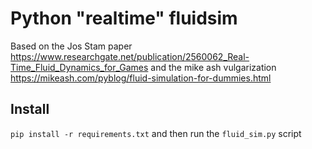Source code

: # Python "realtime" fluidsim

Based on the Jos Stam paper https://www.researchgate.net/publication/2560062_Real-Time_Fluid_Dynamics_for_Games
and the mike ash vulgarization https://mikeash.com/pyblog/fluid-simulation-for-dummies.html

## Install

`pip install -r requirements.txt` and then run the `fluid_sim.py` script
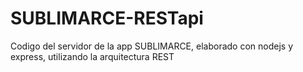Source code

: # SUBLIMARCE-RESTapi
Codigo del servidor de la app SUBLIMARCE, elaborado con nodejs y express, utilizando la arquitectura REST
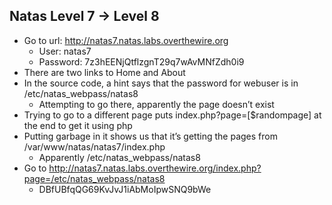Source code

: ## Natas Level 7 → Level 8
- Go to url: http://natas7.natas.labs.overthewire.org
    - User: natas7
    - Password: 7z3hEENjQtflzgnT29q7wAvMNfZdh0i9
- There are two links to Home and About
- In the source code, a hint says that the password for webuser is in /etc/natas_webpass/natas8
    - Attempting to go there, apparently the page doesn’t exist
- Trying to go to a different page puts index.php?page=[$randompage] at the end to get it using php
- Putting garbage in it shows us that it’s getting the pages from /var/www/natas/natas7/index.php
    - Apparently /etc/natas_webpass/natas8
- Go to http://natas7.natas.labs.overthewire.org/index.php?page=/etc/natas_webpass/natas8
    - DBfUBfqQG69KvJvJ1iAbMoIpwSNQ9bWe
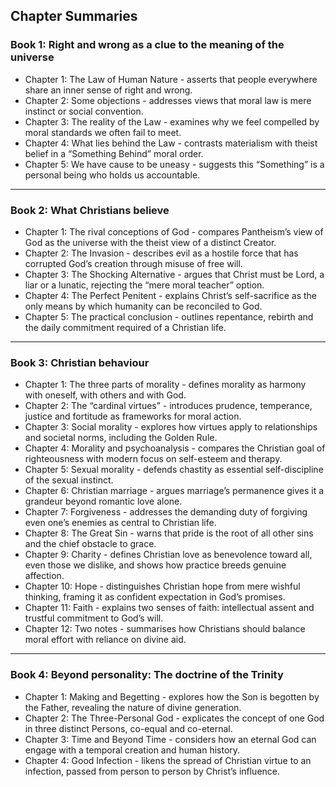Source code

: ## Chapter Summaries

### Book 1: Right and wrong as a clue to the meaning of the universe

-   Chapter 1: The Law of Human Nature - asserts that people everywhere share an inner sense of right and wrong.
-   Chapter 2: Some objections - addresses views that moral law is mere instinct or social convention.
-   Chapter 3: The reality of the Law - examines why we feel compelled by moral standards we often fail to meet.
-   Chapter 4: What lies behind the Law - contrasts materialism with theist belief in a “Something Behind” moral order.
-   Chapter 5: We have cause to be uneasy - suggests this “Something” is a personal being who holds us accountable.

---

### Book 2: What Christians believe

-   Chapter 1: The rival conceptions of God - compares Pantheism’s view of God as the universe with the theist view of a distinct Creator.
-   Chapter 2: The Invasion - describes evil as a hostile force that has corrupted God’s creation through misuse of free will.
-   Chapter 3: The Shocking Alternative - argues that Christ must be Lord, a liar or a lunatic, rejecting the “mere moral teacher” option.
-   Chapter 4: The Perfect Penitent - explains Christ’s self-sacrifice as the only means by which humanity can be reconciled to God.
-   Chapter 5: The practical conclusion - outlines repentance, rebirth and the daily commitment required of a Christian life.

---

### Book 3: Christian behaviour

-   Chapter 1: The three parts of morality - defines morality as harmony with oneself, with others and with God.
-   Chapter 2: The “cardinal virtues” - introduces prudence, temperance, justice and fortitude as frameworks for moral action.
-   Chapter 3: Social morality - explores how virtues apply to relationships and societal norms, including the Golden Rule.
-   Chapter 4: Morality and psychoanalysis - compares the Christian goal of righteousness with modern focus on self-esteem and therapy.
-   Chapter 5: Sexual morality - defends chastity as essential self-discipline of the sexual instinct.
-   Chapter 6: Christian marriage - argues marriage’s permanence gives it a grandeur beyond romantic love alone.
-   Chapter 7: Forgiveness - addresses the demanding duty of forgiving even one’s enemies as central to Christian life.
-   Chapter 8: The Great Sin - warns that pride is the root of all other sins and the chief obstacle to grace.
-   Chapter 9: Charity - defines Christian love as benevolence toward all, even those we dislike, and shows how practice breeds genuine affection.
-   Chapter 10: Hope - distinguishes Christian hope from mere wishful thinking, framing it as confident expectation in God’s promises.
-   Chapter 11: Faith - explains two senses of faith: intellectual assent and trustful commitment to God’s will.
-   Chapter 12: Two notes - summarises how Christians should balance moral effort with reliance on divine aid.

---

### Book 4: Beyond personality: The doctrine of the Trinity

-   Chapter 1: Making and Begetting - explores how the Son is begotten by the Father, revealing the nature of divine generation.
-   Chapter 2: The Three-Personal God - explicates the concept of one God in three distinct Persons, co-equal and co-eternal.
-   Chapter 3: Time and Beyond Time - considers how an eternal God can engage with a temporal creation and human history.
-   Chapter 4: Good Infection - likens the spread of Christian virtue to an infection, passed from person to person by Christ’s influence.
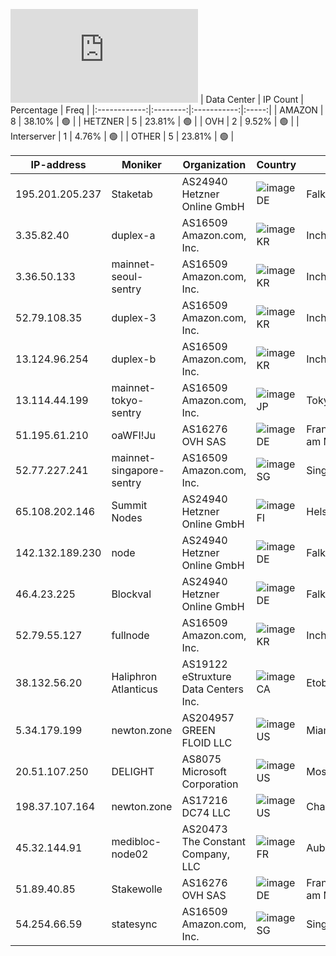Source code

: ![Diagramm](https://github.com/obajay/StateSync-snapshots/blob/main/Projects/Medibloc/1/README.md)
| Data Center | IP Count | Percentage | Freq |
|:------------:|:--------:|:-----------:|:-----:|
| AMAZON | 8 | 38.10% | 🟢 |
| HETZNER | 5 | 23.81% | 🟢 |
| OVH | 2 | 9.52% | 🟢 |
| Interserver | 1 | 4.76% | 🟢 |
| OTHER | 5 | 23.81% | 🟢 |

<!-- START_TABLE -->
| IP-address | Moniker | Organization | Country | City |
|-------------|---------|---------------|---------|------|
| 195.201.205.237 | Staketab | AS24940 Hetzner Online GmbH | ![image](https://raw.githubusercontent.com/madebybowtie/FlagKit/master/Assets/SVG/DE.svg) DE | Falkenstein |
| 3.35.82.40 | duplex-a | AS16509 Amazon.com, Inc. | ![image](https://raw.githubusercontent.com/obajay/FlagKit/master/Assets/SVG/KR.svg) KR | Incheon |
| 3.36.50.133 | mainnet-seoul-sentry | AS16509 Amazon.com, Inc. | ![image](https://raw.githubusercontent.com/obajay/FlagKit/master/Assets/SVG/KR.svg) KR | Incheon |
| 52.79.108.35 | duplex-3 | AS16509 Amazon.com, Inc. | ![image](https://raw.githubusercontent.com/obajay/FlagKit/master/Assets/SVG/KR.svg) KR | Incheon |
| 13.124.96.254 | duplex-b | AS16509 Amazon.com, Inc. | ![image](https://raw.githubusercontent.com/obajay/FlagKit/master/Assets/SVG/KR.svg) KR | Incheon |
| 13.114.44.199 | mainnet-tokyo-sentry | AS16509 Amazon.com, Inc. | ![image](https://raw.githubusercontent.com/obajay/FlagKit/master/Assets/SVG/JP.svg) JP | Tokyo |
| 51.195.61.210 | oaWFI!Ju | AS16276 OVH SAS | ![image](https://raw.githubusercontent.com/madebybowtie/FlagKit/master/Assets/SVG/DE.svg) DE | Frankfurt am Main |
| 52.77.227.241 | mainnet-singapore-sentry | AS16509 Amazon.com, Inc. | ![image](https://raw.githubusercontent.com/obajay/FlagKit/master/Assets/SVG/SG.svg) SG | Singapore |
| 65.108.202.146 | Summit Nodes | AS24940 Hetzner Online GmbH | ![image](https://raw.githubusercontent.com/obajay/FlagKit/master/Assets/SVG/FI.svg) FI | Helsinki |
| 142.132.189.230 | node | AS24940 Hetzner Online GmbH | ![image](https://raw.githubusercontent.com/madebybowtie/FlagKit/master/Assets/SVG/DE.svg) DE | Falkenstein |
| 46.4.23.225 | Blockval | AS24940 Hetzner Online GmbH | ![image](https://raw.githubusercontent.com/madebybowtie/FlagKit/master/Assets/SVG/DE.svg) DE | Falkenstein |
| 52.79.55.127 | fullnode | AS16509 Amazon.com, Inc. | ![image](https://raw.githubusercontent.com/obajay/FlagKit/master/Assets/SVG/KR.svg) KR | Incheon |
| 38.132.56.20 | Haliphron Atlanticus | AS19122 eStruxture Data Centers Inc. | ![image](https://raw.githubusercontent.com/obajay/FlagKit/master/Assets/SVG/CA.svg) CA | Etobicoke |
| 5.34.179.199 | newton.zone | AS204957 GREEN FLOID LLC | ![image](https://raw.githubusercontent.com/obajay/FlagKit/master/Assets/SVG/US.svg) US | Miami |
| 20.51.107.250 | DELIGHT | AS8075 Microsoft Corporation | ![image](https://raw.githubusercontent.com/obajay/FlagKit/master/Assets/SVG/US.svg) US | Moses Lake |
| 198.37.107.164 | newton.zone | AS17216 DC74 LLC | ![image](https://raw.githubusercontent.com/obajay/FlagKit/master/Assets/SVG/US.svg) US | Charlotte |
| 45.32.144.91 | medibloc-node02 | AS20473 The Constant Company, LLC | ![image](https://raw.githubusercontent.com/obajay/FlagKit/master/Assets/SVG/FR.svg) FR | Aubervilliers |
| 51.89.40.85 | Stakewolle | AS16276 OVH SAS | ![image](https://raw.githubusercontent.com/madebybowtie/FlagKit/master/Assets/SVG/DE.svg) DE | Frankfurt am Main |
| 54.254.66.59 | statesync | AS16509 Amazon.com, Inc. | ![image](https://raw.githubusercontent.com/obajay/FlagKit/master/Assets/SVG/SG.svg) SG | Singapore |

<!-- END_TABLE -->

_EXERCISE PROMPT:_ Extract from the data every line where "compares" shows up.

_SOLUTION FOR THIS TASK:_
-   Chapter 1: The rival conceptions of God - compares Pantheism’s view of God as the universe with the theist view of a distinct Creator.
-   Chapter 4: Morality and psychoanalysis - compares the Christian goal of righteousness with modern focus on self-esteem and therapy.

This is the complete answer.